(Beginning of Available data)

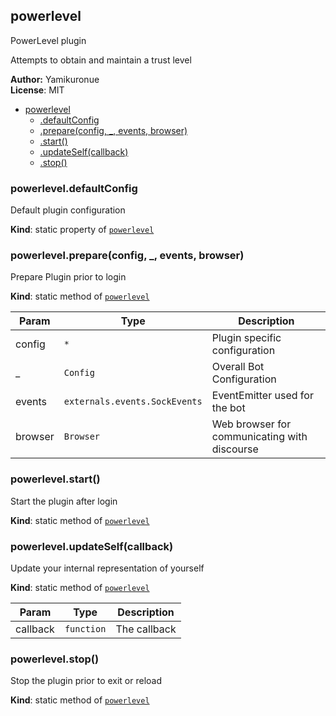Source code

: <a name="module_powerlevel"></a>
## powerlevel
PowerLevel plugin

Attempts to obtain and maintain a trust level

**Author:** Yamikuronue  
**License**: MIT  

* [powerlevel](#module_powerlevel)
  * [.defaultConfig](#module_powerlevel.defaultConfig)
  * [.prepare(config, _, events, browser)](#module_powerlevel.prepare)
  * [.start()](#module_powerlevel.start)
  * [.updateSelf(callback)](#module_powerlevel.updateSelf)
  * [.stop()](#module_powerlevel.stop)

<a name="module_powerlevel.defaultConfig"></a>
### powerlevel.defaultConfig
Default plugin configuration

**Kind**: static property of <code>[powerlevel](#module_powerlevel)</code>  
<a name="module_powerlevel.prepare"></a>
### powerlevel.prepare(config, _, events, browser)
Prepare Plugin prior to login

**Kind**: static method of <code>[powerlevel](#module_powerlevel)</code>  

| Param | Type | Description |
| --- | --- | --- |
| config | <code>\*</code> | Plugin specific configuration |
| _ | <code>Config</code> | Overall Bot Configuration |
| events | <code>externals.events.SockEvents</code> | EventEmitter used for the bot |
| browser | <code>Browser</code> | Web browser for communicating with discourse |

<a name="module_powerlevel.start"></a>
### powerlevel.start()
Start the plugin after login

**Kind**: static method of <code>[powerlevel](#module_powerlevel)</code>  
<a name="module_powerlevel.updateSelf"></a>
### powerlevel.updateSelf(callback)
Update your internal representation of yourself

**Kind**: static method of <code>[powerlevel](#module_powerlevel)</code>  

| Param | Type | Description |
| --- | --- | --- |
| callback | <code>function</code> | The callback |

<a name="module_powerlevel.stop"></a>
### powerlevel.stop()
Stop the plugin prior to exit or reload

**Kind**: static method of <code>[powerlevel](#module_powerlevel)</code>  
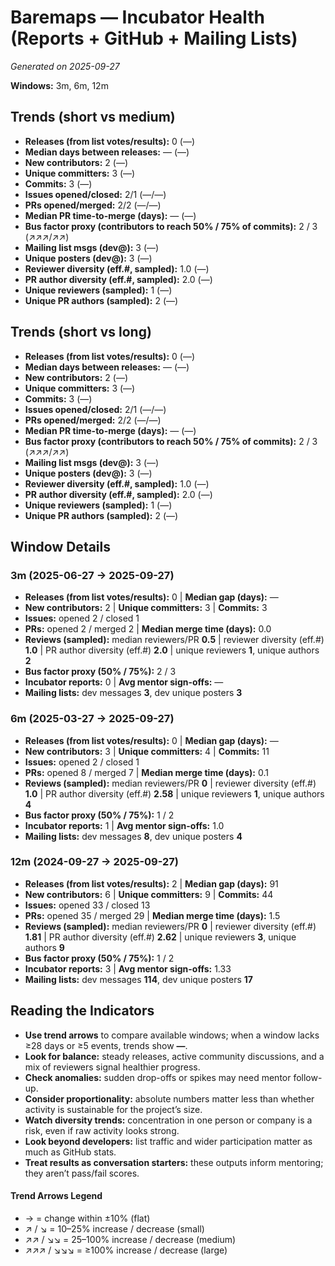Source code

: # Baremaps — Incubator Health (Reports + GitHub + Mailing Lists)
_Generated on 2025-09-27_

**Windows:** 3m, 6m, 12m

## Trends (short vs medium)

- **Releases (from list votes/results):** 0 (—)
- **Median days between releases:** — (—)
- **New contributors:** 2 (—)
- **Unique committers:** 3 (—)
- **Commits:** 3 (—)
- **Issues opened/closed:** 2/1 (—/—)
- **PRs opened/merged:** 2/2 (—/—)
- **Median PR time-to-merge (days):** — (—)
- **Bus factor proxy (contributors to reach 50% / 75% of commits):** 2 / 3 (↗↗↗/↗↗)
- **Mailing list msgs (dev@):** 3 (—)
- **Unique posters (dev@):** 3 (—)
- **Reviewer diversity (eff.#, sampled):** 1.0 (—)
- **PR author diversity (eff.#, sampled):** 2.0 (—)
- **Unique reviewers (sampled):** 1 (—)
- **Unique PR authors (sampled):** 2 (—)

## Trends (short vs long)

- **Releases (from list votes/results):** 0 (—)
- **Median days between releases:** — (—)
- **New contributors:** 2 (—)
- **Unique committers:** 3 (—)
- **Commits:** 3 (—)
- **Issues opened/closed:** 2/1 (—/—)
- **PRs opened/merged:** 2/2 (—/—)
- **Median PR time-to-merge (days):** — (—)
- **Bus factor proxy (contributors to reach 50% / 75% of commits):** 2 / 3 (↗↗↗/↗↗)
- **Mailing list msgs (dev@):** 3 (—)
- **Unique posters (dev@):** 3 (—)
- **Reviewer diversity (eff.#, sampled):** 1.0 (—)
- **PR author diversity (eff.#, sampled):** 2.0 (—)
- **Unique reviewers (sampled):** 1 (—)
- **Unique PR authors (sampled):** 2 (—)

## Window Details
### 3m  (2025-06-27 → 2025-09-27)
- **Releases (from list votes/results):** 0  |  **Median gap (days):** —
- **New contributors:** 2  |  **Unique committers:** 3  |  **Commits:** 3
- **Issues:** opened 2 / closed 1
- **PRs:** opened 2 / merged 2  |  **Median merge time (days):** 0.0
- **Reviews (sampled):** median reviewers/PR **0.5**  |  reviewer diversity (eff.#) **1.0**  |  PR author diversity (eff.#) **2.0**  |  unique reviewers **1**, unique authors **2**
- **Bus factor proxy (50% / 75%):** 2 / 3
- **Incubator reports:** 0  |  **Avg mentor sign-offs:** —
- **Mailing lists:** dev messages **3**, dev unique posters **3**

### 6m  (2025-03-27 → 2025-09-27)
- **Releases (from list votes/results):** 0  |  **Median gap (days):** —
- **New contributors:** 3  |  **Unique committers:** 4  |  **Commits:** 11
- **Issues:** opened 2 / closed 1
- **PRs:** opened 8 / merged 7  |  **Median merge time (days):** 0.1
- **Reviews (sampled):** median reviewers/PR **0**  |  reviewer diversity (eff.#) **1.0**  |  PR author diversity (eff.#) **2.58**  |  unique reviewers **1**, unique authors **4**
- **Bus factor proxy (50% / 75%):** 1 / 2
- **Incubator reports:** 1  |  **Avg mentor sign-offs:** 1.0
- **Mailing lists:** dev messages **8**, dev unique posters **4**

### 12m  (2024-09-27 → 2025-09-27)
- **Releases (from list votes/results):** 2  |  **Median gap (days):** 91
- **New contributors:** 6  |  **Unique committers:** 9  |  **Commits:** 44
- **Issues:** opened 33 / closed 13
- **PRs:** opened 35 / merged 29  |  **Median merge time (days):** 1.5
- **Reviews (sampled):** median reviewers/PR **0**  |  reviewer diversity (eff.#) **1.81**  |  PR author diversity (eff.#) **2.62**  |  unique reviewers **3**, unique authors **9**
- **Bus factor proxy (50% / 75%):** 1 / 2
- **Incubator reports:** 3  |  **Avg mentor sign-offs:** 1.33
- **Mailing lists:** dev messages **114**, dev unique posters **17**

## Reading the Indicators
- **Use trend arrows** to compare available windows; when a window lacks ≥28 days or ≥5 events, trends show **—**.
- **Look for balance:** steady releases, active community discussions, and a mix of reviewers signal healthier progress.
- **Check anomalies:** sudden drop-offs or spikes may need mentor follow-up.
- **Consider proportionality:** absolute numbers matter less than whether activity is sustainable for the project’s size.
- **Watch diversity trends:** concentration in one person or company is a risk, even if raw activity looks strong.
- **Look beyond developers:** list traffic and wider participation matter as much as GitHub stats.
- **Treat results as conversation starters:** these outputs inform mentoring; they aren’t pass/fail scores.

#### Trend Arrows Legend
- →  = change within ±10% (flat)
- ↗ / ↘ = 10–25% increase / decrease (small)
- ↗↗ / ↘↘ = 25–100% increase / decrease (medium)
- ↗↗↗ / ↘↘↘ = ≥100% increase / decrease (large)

(End of Available data)
(Beginning of Available data)

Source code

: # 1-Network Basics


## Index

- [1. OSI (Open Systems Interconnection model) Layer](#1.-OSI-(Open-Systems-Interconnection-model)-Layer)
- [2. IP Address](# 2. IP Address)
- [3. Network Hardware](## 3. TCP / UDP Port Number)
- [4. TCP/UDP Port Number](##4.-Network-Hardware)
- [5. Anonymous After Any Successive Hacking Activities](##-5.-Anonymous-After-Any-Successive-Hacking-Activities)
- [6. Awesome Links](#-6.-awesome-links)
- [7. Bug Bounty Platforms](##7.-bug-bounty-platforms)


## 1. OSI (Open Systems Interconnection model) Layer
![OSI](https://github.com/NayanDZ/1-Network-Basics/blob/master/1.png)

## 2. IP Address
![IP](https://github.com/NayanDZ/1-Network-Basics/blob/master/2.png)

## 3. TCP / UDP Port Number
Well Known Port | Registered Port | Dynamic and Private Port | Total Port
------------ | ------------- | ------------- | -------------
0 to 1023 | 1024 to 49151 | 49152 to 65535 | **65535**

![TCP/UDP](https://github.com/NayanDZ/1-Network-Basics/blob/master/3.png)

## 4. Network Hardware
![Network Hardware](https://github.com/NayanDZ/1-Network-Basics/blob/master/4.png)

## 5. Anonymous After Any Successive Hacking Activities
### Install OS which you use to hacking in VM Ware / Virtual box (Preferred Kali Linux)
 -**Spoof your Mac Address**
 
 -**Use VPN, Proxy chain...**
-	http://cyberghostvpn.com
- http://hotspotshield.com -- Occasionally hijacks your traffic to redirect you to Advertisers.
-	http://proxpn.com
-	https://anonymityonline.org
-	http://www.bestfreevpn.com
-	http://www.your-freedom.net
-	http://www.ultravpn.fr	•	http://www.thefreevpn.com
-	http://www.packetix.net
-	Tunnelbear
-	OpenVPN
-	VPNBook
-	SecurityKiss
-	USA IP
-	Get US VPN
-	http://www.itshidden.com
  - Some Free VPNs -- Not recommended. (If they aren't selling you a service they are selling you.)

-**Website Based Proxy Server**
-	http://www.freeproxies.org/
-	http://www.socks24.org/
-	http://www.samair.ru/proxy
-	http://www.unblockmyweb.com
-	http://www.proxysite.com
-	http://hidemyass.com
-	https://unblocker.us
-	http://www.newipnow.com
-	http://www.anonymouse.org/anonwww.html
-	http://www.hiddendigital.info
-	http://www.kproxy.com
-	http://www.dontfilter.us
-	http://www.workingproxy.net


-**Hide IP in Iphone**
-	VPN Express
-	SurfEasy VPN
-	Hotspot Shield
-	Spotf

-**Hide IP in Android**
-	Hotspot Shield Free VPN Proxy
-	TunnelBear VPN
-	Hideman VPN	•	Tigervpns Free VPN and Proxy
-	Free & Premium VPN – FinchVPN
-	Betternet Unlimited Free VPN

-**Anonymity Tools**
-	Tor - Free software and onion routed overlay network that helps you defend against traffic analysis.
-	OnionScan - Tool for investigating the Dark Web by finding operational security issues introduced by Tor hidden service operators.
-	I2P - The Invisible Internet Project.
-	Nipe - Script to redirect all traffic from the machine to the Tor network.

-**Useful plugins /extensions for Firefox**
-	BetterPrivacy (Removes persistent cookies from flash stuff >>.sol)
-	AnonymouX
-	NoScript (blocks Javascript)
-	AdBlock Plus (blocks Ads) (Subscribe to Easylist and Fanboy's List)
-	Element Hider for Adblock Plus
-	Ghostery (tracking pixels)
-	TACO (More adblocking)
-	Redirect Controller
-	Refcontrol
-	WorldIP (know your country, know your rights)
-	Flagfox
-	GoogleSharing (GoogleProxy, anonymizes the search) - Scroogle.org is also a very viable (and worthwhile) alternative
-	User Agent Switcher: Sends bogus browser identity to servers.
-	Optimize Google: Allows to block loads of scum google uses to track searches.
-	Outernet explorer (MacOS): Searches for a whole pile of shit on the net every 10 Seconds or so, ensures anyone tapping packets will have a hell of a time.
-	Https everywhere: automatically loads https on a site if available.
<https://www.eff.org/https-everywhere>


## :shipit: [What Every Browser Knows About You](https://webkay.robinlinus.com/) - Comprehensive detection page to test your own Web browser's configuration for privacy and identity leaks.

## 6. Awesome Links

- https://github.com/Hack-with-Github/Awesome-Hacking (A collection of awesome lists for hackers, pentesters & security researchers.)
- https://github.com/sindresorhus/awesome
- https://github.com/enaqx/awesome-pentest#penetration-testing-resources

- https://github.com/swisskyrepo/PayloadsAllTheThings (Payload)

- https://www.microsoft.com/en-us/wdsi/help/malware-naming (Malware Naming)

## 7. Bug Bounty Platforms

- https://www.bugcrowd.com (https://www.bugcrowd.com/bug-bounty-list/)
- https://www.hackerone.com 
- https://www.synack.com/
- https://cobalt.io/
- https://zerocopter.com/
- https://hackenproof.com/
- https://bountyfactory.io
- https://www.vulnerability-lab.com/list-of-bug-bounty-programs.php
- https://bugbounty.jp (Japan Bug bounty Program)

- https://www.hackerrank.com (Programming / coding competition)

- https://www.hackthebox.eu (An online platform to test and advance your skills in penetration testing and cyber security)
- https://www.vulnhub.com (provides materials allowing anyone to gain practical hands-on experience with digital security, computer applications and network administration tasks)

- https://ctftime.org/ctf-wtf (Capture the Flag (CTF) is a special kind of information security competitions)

(End of Available data)
(Beginning of Available data)

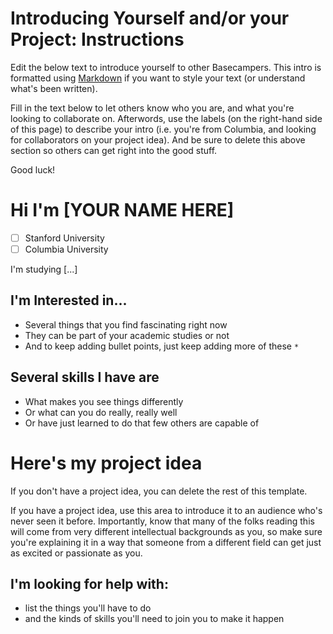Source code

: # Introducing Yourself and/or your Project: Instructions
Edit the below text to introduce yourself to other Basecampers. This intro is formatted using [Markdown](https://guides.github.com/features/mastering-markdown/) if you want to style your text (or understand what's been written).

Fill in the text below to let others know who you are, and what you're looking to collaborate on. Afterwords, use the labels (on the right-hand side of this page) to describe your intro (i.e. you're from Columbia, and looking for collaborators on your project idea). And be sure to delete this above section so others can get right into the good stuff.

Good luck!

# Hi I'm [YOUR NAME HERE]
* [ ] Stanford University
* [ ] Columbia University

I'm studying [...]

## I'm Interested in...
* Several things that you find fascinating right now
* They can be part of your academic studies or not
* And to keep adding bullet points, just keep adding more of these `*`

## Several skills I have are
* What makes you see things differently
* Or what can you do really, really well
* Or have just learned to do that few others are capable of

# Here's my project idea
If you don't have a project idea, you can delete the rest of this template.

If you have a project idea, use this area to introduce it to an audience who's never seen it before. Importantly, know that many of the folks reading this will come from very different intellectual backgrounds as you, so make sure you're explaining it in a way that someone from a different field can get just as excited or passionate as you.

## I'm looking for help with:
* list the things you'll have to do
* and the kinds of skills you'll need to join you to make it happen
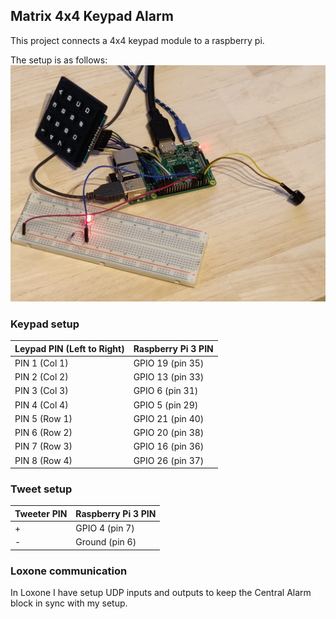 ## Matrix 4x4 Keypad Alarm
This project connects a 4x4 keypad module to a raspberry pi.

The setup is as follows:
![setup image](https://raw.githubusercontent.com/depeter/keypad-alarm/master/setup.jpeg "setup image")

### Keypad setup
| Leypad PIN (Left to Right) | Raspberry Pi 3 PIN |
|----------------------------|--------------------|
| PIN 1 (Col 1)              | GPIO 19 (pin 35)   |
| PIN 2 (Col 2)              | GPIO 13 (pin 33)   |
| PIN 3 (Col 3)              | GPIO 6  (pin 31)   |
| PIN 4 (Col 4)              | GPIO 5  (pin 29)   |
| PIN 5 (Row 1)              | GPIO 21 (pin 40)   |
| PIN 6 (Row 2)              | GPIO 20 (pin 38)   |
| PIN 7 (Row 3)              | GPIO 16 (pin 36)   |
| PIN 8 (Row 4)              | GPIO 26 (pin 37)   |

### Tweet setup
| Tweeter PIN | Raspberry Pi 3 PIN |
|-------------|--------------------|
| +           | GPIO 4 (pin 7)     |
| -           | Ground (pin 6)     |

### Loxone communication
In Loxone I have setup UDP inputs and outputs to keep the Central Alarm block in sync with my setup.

(End of Available data)

Each line above with the word "committers" must be returned.

Solution to the problem:
- **Unique committers:** 3 (—)
- **Unique committers:** 3 (—)
- **New contributors:** 2  |  **Unique committers:** 3  |  **Commits:** 3
- **New contributors:** 3  |  **Unique committers:** 4  |  **Commits:** 11
- **New contributors:** 6  |  **Unique committers:** 9  |  **Commits:** 44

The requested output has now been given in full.